Review: The Cabin in the Woods / Cert: 15/ Director: Drew Goddard / Screenplay: Joss Whedon, Drew Goddard / Starring: Chris Hemsworth, Kristen Connelly, Anna Hutchison, Fran Kranz, Jesse Williams, Richard Jenkins, Bradley Whitford, Amy Acker / Release Date: Out Now
The acid test for The Cabin in the Woods was probably always going to be how - or even if - it stands up to repeated viewing once you’re in on the joke and the film’s surprises are out in the open. But don’t worry, we won’t be blowing the gaffe here; despite its critical reception The Cabin in the Woods wasn’t huge at the Box Office but it’s likely to be a big draw on DVD and Blu-ray this Autumn so its secret remains safe with us for now.

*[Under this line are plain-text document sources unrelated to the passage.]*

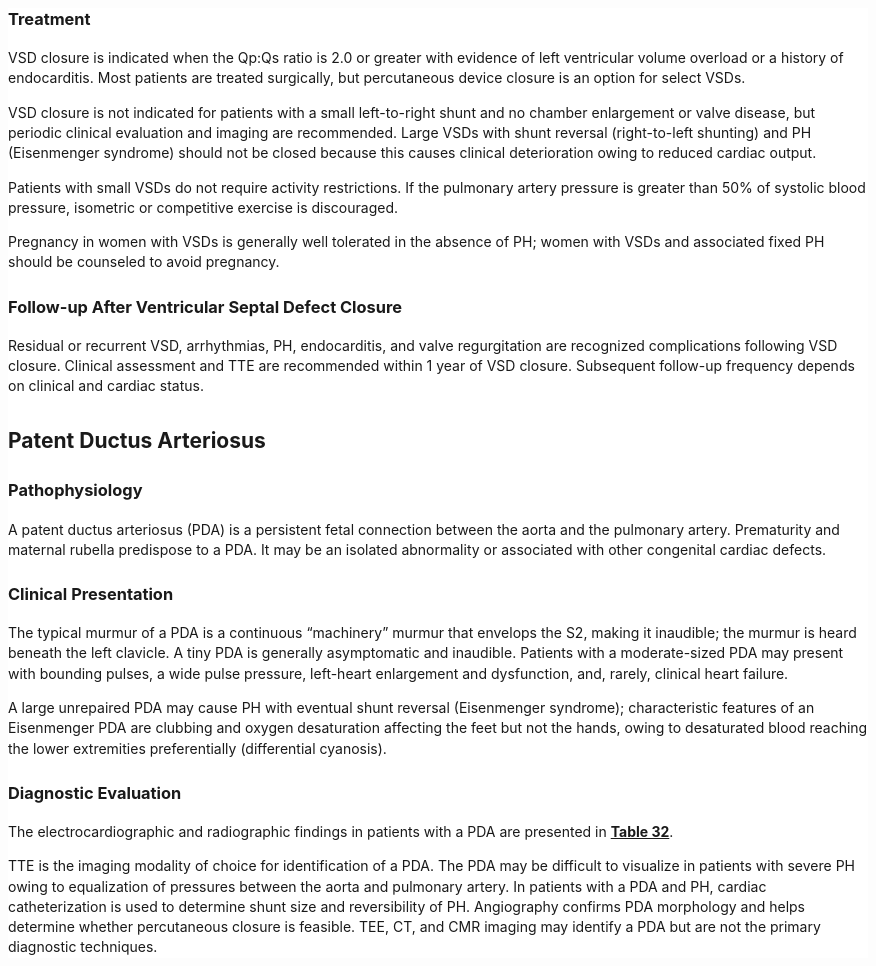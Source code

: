 ### Treatment

VSD closure is indicated when the Qp:Qs ratio is 2.0 or greater with evidence of left ventricular volume overload or a history of endocarditis. Most patients are treated surgically, but percutaneous device closure is an option for select VSDs.

VSD closure is not indicated for patients with a small left-to-right shunt and no chamber enlargement or valve disease, but periodic clinical evaluation and imaging are recommended. Large VSDs with shunt reversal (right-to-left shunting) and PH (Eisenmenger syndrome) should not be closed because this causes clinical deterioration owing to reduced cardiac output.

Patients with small VSDs do not require activity restrictions. If the pulmonary artery pressure is greater than 50% of systolic blood pressure, isometric or competitive exercise is discouraged.

Pregnancy in women with VSDs is generally well tolerated in the absence of PH; women with VSDs and associated fixed PH should be counseled to avoid pregnancy.

### Follow-up After Ventricular Septal Defect Closure

Residual or recurrent VSD, arrhythmias, PH, endocarditis, and valve regurgitation are recognized complications following VSD closure. Clinical assessment and TTE are recommended within 1 year of VSD closure. Subsequent follow-up frequency depends on clinical and cardiac status.

## Patent Ductus Arteriosus

### Pathophysiology

A patent ductus arteriosus (PDA) is a persistent fetal connection between the aorta and the pulmonary artery. Prematurity and maternal rubella predispose to a PDA. It may be an isolated abnormality or associated with other congenital cardiac defects.

### Clinical Presentation

The typical murmur of a PDA is a continuous “machinery” murmur that envelops the S2, making it inaudible; the murmur is heard beneath the left clavicle. A tiny PDA is generally asymptomatic and inaudible. Patients with a moderate-sized PDA may present with bounding pulses, a wide pulse pressure, left-heart enlargement and dysfunction, and, rarely, clinical heart failure.

A large unrepaired PDA may cause PH with eventual shunt reversal (Eisenmenger syndrome); characteristic features of an Eisenmenger PDA are clubbing and oxygen desaturation affecting the feet but not the hands, owing to desaturated blood reaching the lower extremities preferentially (differential cyanosis).

### Diagnostic Evaluation

The electrocardiographic and radiographic findings in patients with a PDA are presented in **[Table 32](https://mksap18.acponline.org/app/topics/cv/tables/mk18_a_cv_t32)**.

TTE is the imaging modality of choice for identification of a PDA. The PDA may be difficult to visualize in patients with severe PH owing to equalization of pressures between the aorta and pulmonary artery. In patients with a PDA and PH, cardiac catheterization is used to determine shunt size and reversibility of PH. Angiography confirms PDA morphology and helps determine whether percutaneous closure is feasible. TEE, CT, and CMR imaging may identify a PDA but are not the primary diagnostic techniques.
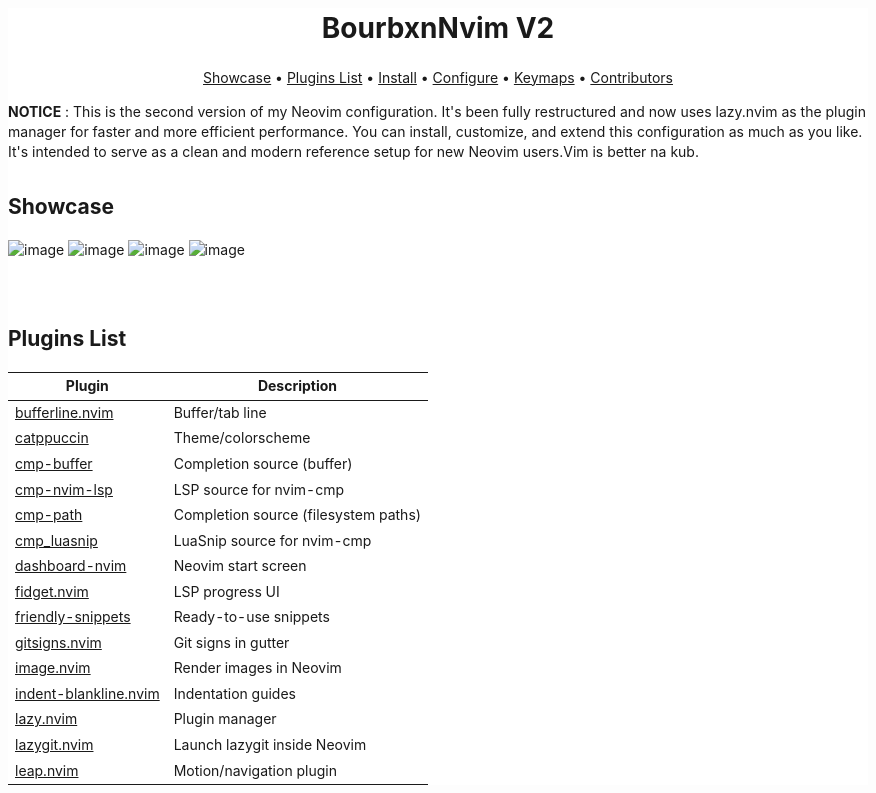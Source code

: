 <h1 align="center">BourbxnNvim V2</h1>

<div align="center">
	<a href="#showcase">Showcase</a>
  <span> • </span>
    	<a href="#plugins-list">Plugins List</a>
   <span> • </span>
	<a href="#install">Install</a>
   <span> • </span>
	<a href="#configure">Configure</a>
   <span> • </span>
	<a href="#keymaps">Keymaps</a>
     <span> • </span>
	<a href="#contributors">Contributors</a>
  <p></p>
</div>

**NOTICE** : This is the second version of my Neovim configuration. It's been fully restructured and now uses lazy.nvim as the plugin manager for faster and more efficient performance.
You can install, customize, and extend this configuration as much as you like. It's intended to serve as a clean and modern reference setup for new Neovim users.Vim is better na kub.

## Showcase

![image](https://github.com/user-attachments/assets/d4b0c97c-51e4-4637-88c4-cbd6a4fc7a95)
![image](https://github.com/user-attachments/assets/aa83d1bc-3c5f-46f4-bbd1-2af4e245f2a5)
![image](https://github.com/user-attachments/assets/94782ef0-9b36-4708-b3f3-b35f321cba68)
![image](https://github.com/user-attachments/assets/6205c669-33e3-4239-9dfe-7faaccdee46d)


<br>

## Plugins List

| Plugin                                                                                    | Description                                                      |
| ----------------------------------------------------------------------------------------- | ---------------------------------------------------------------- |
| [bufferline.nvim](https://github.com/akinsho/bufferline.nvim)                             | Buffer/tab line                                                  |
| [catppuccin](https://github.com/catppuccin/nvim)                                          | Theme/colorscheme                                                |
| [cmp-buffer](https://github.com/hrsh7th/cmp-buffer)                                       | Completion source (buffer)                                       |
| [cmp-nvim-lsp](https://github.com/hrsh7th/cmp-nvim-lsp)                                   | LSP source for nvim-cmp                                          |
| [cmp-path](https://github.com/hrsh7th/cmp-path)                                           | Completion source (filesystem paths)                             |
| [cmp_luasnip](https://github.com/saadparwaiz1/cmp_luasnip)                                | LuaSnip source for nvim-cmp                                      |
| [dashboard-nvim](https://github.com/glepnir/dashboard-nvim)                               | Neovim start screen                                              |
| [fidget.nvim](https://github.com/j-hui/fidget.nvim)                                       | LSP progress UI                                                  |
| [friendly-snippets](https://github.com/rafamadriz/friendly-snippets)                      | Ready-to-use snippets                                            |
| [gitsigns.nvim](https://github.com/lewis6991/gitsigns.nvim)                               | Git signs in gutter                                              |
| [image.nvim](https://github.com/3rd/image.nvim)                                           | Render images in Neovim                                          |
| [indent-blankline.nvim](https://github.com/lukas-reineke/indent-blankline.nvim)           | Indentation guides                                               |
| [lazy.nvim](https://github.com/folke/lazy.nvim)                                           | Plugin manager                                                   |
| [lazygit.nvim](https://github.com/kdheepak/lazygit.nvim)                                  | Launch lazygit inside Neovim                                     |
| [leap.nvim](https://github.com/ggandor/leap.nvim)                                         | Motion/navigation plugin                                         |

The Cabin in the Woods is, pure and simple, a love letter to a very familiar horror genre - the clue’s in the title. It’s not, however, poking fun at the traditions of hundreds of movies where stupid American jocks go on a weekend break to some middle-of-nowhere Hellhole where there’s no phone signal. Joss Whedon and director Drew Goddard’s clever, knowing script just recognises all those clichés - they’re fans of the genre, after all, and they’re here to celebrate it not denigrate it - and happily plays on our familiarity with all these tropes before turning the entire thing on its head. In fact we’re probably in on the game from the very beginning because it’s quite clear from right in the middle of the title sequence that we’re in for something a bit different here.
And The Cabin in the Woods doesn’t disappoint. As soon as the checklist of college types - jock, stoner, nervy bloke, coy girl, foxy chick - set off for their weekend and are warned off by a gum-chewing local we appear to be on very familiar territory indeed. Installed in their spooky holiday home the group stumble upon the diary of a previous occupant of the cabin who suffered terrible family abuse and before long they’ve inadvertently resurrected a family of zombies buried out in the woods. So far so ‘seen all this before’ but of course it’s the consequent twists and revelations that send the film off into wildly different areas in a story that attempts to offer an explanation as to exactly why kids have behaved like this in horror movies since Hollywood immemorial whilst doffing its cap towards practically every other modern horror film ever made.
And that’s as far as we go. If you’ve seen The Cabin in the Woods you’ll know the wonderfully warped change of direction the film takes and we’re happy to report that this is, as we might have suspected from an auteur like Joss Whedon, a film that keeps on giving with every viewing. Horror buffs won’t be disappointed (although some hardcore fans might not get the joke and find it too flippant), creature fans will be delighted; this is a smart, clever, often hysterically funny movie which doesn’t miss a beat and reminds us that horror doesn’t have to be horrid and that it's good to have some fun along with your fear. Brilliant.
Extras: Sparkling Goddard/Whedon commentary, decent 'Making Of’, Whedon set tour, Wondercon stage Q&A and more.